The Effects of Innovation and Corporate Social Responsibility on Financial Risk in Companies Listed on the Tehran Stock Exchange

Main Article Content

Nafiseh Salehi, Alireza Sadeghi, Somayyeh Ramezani


: To achieve competitive advantages, companies mostly use innovation strategies and active participation in corporate social responsibility (CSR). Synergy between corporate social responsibility and innovation is manifested with strategic elements of competitiveness. However, the relationship between CSR and innovation is ambiguous. The present study is aimed to investigate the effects of innovation and corporate social responsibility on financial risk in companies listed on the Tehran Stock Exchange (TSE) over the period 2014 - 2019. This research is applied in terms of purpose and correlational descriptive in terms of nature and methodology. In this research, the library method is used for data collection and the data are obtained from financial statements, explanatory notes and the stock exchange journal. Based on the systematic elimination method, 150 companies are selected as a statistical sample and descriptive and inferential statistics are used to describe and summarize the collected data.
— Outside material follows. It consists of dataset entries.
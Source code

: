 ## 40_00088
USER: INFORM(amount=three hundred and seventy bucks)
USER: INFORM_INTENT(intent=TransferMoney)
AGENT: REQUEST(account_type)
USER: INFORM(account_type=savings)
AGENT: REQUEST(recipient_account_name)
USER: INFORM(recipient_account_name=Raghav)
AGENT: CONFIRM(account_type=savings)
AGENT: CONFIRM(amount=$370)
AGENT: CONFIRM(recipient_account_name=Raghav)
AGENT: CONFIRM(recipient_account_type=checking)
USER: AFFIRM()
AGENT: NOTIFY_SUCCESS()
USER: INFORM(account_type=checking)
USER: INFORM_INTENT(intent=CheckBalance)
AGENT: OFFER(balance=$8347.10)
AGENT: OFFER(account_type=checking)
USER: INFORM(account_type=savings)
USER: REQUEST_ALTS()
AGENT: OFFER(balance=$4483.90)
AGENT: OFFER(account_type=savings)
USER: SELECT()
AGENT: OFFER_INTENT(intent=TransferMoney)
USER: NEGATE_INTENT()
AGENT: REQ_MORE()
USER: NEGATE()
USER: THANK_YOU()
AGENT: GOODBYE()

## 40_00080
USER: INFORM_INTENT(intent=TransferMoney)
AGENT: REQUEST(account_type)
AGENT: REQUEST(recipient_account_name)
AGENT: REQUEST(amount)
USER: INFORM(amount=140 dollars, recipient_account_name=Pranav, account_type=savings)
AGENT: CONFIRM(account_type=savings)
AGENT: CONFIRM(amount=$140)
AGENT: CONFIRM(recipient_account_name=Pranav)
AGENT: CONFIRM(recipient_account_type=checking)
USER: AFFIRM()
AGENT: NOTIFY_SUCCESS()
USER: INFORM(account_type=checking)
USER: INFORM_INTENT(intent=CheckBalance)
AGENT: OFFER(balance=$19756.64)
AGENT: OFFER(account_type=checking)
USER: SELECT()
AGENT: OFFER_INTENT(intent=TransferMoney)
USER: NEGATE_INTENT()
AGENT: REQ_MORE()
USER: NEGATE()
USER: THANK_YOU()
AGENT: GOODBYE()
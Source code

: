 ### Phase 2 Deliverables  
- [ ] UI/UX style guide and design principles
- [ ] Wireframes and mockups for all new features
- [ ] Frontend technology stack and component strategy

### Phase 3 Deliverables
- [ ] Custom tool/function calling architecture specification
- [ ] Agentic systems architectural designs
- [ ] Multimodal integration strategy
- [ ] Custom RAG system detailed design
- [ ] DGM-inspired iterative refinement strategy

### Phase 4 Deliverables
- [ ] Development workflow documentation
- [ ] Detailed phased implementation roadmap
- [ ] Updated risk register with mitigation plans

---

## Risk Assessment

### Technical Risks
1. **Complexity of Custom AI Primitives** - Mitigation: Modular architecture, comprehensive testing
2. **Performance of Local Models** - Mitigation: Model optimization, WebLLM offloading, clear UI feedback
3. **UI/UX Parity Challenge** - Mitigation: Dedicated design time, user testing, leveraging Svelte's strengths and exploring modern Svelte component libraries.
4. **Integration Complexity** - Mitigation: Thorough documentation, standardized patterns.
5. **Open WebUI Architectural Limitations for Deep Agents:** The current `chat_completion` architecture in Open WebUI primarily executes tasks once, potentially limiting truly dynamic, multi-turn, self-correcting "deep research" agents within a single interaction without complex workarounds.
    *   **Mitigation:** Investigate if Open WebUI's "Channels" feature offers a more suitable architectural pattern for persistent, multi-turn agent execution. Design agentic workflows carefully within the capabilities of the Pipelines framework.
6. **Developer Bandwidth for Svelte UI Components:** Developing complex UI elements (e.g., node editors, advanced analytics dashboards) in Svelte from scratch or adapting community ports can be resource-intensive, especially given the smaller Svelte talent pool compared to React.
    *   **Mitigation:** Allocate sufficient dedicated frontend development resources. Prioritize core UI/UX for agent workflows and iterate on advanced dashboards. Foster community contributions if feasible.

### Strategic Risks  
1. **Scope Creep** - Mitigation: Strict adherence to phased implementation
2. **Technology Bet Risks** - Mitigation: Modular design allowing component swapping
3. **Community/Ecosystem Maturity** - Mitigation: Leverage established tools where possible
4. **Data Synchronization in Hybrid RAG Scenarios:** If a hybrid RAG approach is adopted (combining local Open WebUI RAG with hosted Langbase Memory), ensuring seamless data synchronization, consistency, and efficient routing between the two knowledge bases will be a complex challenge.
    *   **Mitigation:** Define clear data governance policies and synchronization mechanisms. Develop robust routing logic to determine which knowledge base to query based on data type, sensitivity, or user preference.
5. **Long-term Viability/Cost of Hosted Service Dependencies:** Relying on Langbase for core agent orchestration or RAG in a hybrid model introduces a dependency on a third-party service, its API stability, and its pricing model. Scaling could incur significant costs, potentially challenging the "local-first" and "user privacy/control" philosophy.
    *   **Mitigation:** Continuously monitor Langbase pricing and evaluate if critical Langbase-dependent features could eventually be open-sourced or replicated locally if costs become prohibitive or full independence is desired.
After the initial tests in the data analysis, a multivariate regression test is performed to verify and reject the hypotheses using E-Views software. We find that innovation has a negative and significant impact on financial risk. Also, the corporate social responsibility has a negative and significant impact on its financial risk. Imitative innovation fosters short-term performance at the expense of long-term technical progress and stakeholder trust, which creates high financial risk. While corporate social responsibility assists companies create a positive image of a "good citizen," it may serve as reputational "insurance." However, a potential contradiction is formed when imitative innovation and corporate social responsibility are observed simultaneously. On the one hand, corporate social responsibility is expected to compensate for the shortcomings of imitative innovation, such as attain the trust of stakeholders and create positive interaction. On the other hand, corporate social responsibility reveals managers' opportunistic behaviors when imitative innovation exactly reflects managers' agency problem by avoiding long-term innovation investment.